● Exercise
Scan the records below. Copy every line in which the word "nonlocal" appears.

Extracted data entries:
○ ○ ○ ○

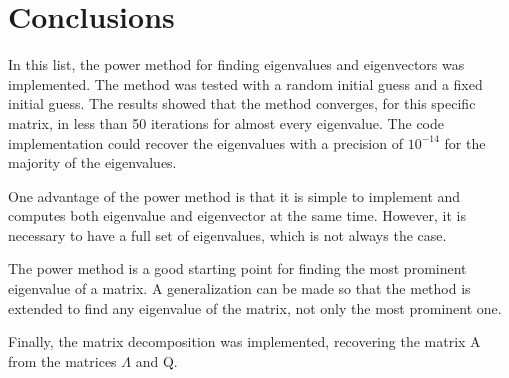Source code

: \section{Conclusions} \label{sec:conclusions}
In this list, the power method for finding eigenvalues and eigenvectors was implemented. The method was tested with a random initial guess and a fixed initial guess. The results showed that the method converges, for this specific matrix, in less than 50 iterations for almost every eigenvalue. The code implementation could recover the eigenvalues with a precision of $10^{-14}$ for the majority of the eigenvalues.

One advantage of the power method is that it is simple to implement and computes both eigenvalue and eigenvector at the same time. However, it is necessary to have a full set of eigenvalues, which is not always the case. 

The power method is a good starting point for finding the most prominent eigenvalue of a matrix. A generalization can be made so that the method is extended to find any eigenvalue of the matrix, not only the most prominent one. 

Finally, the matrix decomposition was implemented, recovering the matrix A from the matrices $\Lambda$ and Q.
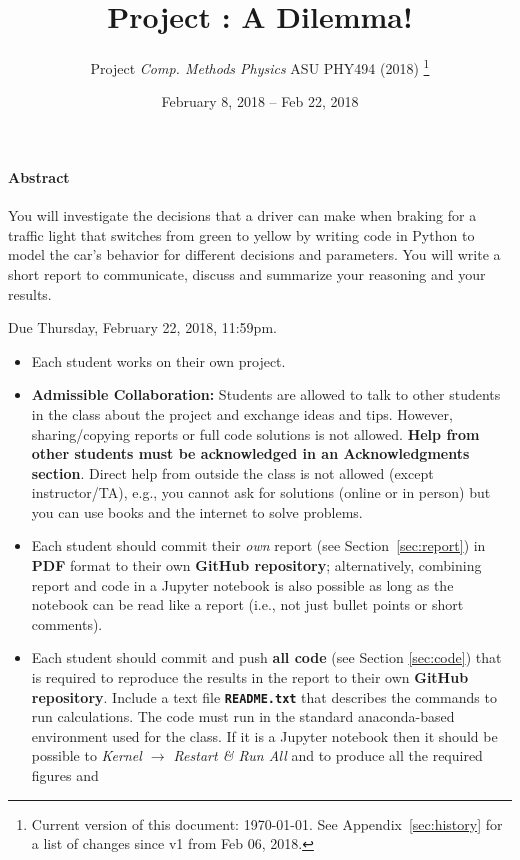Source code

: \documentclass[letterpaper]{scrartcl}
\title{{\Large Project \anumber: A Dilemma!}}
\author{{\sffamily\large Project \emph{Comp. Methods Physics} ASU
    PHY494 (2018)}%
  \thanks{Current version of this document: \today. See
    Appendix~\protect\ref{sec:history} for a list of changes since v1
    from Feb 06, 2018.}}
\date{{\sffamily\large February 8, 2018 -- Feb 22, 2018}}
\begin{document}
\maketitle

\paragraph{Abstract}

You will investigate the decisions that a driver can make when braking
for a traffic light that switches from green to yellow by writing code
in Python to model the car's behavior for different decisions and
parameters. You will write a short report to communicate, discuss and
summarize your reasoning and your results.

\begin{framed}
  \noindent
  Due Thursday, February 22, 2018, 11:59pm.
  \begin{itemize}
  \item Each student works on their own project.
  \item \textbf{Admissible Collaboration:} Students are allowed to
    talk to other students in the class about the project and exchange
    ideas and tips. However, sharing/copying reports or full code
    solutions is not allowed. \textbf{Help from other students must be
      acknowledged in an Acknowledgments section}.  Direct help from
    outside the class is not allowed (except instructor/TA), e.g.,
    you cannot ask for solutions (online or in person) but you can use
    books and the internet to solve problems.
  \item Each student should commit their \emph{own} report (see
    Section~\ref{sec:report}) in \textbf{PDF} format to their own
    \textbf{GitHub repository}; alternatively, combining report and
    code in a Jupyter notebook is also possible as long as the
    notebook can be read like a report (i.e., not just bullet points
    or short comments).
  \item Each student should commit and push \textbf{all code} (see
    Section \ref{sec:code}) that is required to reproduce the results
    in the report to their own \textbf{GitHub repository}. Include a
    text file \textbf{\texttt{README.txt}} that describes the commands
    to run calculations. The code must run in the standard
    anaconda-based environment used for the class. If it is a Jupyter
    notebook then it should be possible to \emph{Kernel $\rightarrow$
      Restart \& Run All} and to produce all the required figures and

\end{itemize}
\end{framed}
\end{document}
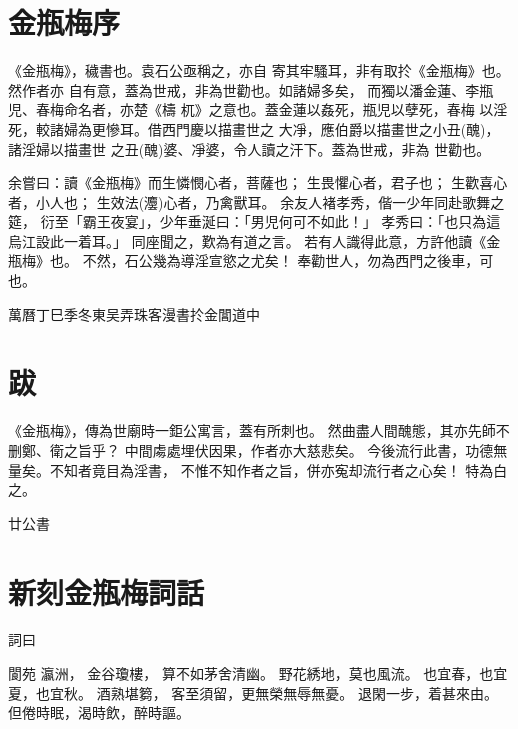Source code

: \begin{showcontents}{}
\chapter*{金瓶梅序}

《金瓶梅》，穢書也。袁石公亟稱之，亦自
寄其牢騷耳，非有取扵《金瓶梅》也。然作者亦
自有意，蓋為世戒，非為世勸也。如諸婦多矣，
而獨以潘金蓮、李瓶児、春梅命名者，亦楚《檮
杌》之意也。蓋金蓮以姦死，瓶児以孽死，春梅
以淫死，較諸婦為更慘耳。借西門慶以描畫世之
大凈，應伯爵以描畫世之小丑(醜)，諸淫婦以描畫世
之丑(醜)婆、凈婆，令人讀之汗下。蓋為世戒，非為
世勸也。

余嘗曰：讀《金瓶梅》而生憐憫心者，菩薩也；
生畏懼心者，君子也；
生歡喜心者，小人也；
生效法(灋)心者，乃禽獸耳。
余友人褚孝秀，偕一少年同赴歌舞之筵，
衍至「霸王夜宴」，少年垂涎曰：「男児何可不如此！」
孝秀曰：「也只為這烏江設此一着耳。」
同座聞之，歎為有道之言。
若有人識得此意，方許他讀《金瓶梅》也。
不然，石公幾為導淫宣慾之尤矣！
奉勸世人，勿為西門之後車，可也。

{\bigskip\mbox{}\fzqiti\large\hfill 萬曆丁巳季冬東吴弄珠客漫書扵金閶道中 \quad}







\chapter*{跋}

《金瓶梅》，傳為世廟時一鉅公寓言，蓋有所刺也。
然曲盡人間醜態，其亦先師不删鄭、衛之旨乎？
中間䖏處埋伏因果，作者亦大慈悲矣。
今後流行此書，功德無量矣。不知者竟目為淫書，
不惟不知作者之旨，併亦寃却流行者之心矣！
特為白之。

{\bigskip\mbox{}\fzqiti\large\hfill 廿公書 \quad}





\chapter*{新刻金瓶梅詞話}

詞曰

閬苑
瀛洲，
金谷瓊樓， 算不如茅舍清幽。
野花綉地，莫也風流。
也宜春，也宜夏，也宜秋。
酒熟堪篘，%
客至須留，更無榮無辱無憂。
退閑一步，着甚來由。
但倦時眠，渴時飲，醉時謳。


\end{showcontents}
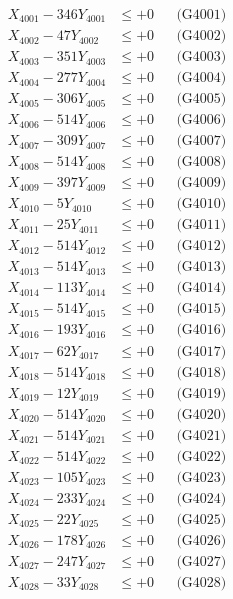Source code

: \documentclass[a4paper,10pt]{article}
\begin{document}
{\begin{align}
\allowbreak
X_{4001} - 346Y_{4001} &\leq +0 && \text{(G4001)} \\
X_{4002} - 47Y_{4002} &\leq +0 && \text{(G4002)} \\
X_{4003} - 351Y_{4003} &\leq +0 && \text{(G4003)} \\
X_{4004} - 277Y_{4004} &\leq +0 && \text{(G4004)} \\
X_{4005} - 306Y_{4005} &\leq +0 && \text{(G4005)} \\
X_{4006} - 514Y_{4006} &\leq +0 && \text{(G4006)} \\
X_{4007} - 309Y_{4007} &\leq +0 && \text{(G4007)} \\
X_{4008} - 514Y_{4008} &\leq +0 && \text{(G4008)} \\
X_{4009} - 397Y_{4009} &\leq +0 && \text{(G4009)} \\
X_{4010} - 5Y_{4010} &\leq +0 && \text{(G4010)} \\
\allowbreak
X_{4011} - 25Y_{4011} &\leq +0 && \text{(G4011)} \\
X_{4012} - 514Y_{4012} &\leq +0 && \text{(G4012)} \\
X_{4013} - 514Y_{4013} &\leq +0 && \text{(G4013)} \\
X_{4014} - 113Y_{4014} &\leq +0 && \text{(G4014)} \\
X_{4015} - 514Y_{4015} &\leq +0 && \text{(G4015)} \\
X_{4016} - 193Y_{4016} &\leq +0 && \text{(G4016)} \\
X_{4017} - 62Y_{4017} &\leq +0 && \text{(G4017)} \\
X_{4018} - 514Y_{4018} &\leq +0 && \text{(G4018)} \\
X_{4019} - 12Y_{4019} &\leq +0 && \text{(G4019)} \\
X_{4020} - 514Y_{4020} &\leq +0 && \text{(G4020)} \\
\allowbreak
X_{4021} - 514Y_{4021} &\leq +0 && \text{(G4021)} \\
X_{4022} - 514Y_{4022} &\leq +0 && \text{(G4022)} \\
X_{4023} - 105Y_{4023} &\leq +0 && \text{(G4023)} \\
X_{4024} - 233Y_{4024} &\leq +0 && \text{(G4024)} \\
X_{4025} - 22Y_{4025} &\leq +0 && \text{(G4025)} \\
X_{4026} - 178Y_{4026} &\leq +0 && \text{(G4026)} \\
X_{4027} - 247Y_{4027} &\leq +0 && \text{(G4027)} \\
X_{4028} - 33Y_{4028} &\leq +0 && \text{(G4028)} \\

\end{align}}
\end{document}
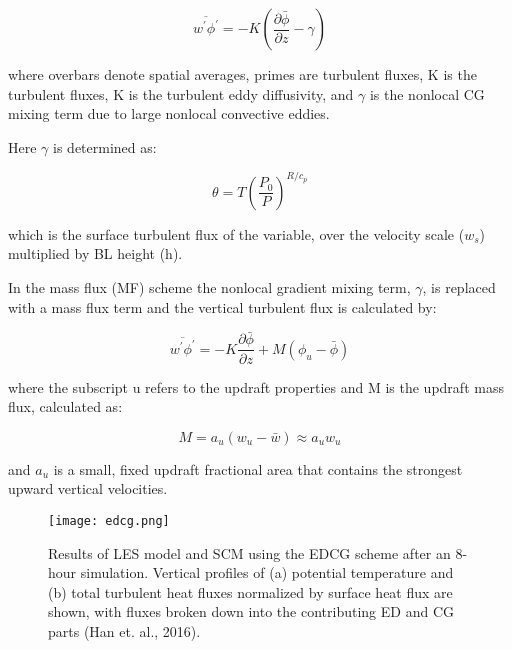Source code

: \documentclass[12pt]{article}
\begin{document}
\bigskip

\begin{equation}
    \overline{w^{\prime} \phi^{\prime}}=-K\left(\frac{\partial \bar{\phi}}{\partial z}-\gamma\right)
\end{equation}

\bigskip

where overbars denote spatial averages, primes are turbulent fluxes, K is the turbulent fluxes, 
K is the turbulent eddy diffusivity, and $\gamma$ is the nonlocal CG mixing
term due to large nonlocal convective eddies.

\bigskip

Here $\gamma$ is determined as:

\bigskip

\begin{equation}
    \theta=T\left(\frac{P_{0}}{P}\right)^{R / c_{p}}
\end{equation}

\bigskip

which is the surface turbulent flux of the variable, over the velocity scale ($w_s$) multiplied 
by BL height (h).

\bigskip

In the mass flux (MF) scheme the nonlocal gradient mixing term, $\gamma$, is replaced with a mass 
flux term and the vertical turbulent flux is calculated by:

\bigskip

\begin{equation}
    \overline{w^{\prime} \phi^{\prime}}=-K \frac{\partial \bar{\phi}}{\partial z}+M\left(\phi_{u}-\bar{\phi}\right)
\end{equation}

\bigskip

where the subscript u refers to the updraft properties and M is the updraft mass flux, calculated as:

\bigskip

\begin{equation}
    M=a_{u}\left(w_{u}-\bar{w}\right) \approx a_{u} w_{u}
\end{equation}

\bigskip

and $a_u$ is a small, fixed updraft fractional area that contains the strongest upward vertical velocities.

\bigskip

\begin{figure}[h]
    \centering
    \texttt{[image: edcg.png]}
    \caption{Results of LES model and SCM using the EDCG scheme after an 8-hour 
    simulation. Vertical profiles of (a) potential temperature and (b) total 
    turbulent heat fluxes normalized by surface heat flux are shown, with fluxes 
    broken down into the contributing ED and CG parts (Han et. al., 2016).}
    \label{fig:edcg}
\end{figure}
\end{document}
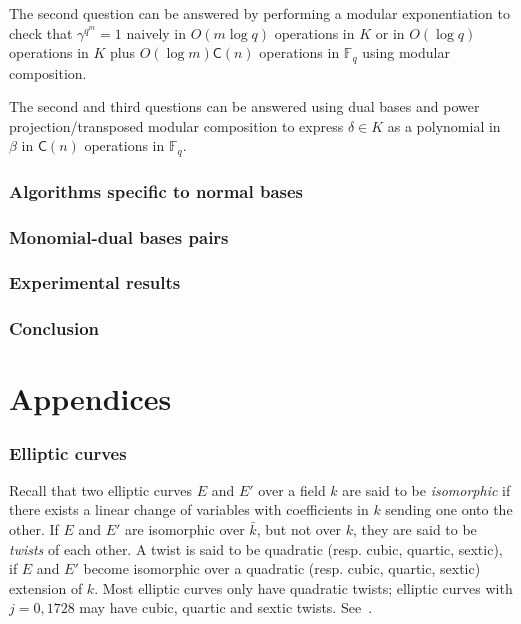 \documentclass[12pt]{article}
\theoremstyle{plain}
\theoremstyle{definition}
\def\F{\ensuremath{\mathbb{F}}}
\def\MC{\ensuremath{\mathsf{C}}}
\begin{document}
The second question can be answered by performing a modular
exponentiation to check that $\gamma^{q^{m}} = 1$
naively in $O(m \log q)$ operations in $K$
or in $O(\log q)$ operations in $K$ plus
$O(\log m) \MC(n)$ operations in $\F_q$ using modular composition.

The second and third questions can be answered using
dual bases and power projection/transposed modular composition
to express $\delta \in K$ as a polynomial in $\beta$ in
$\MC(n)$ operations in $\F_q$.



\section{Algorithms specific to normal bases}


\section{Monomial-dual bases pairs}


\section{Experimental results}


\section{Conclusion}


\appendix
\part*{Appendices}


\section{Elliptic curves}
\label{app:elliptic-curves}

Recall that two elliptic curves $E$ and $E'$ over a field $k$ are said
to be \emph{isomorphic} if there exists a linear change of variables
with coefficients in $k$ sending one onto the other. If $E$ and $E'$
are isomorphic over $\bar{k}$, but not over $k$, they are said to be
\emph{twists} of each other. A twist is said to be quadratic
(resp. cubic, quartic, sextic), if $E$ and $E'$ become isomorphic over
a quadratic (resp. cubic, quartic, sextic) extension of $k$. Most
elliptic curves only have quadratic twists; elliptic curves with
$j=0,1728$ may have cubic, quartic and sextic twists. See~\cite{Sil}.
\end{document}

○ ○ ○ ○

● Written solution
K is the turbulent eddy diffusivity, and $\gamma$ is the nonlocal CG mixing
term due to large nonlocal convective eddies.
In the mass flux (MF) scheme the nonlocal gradient mixing term, $\gamma$, is replaced with a mass 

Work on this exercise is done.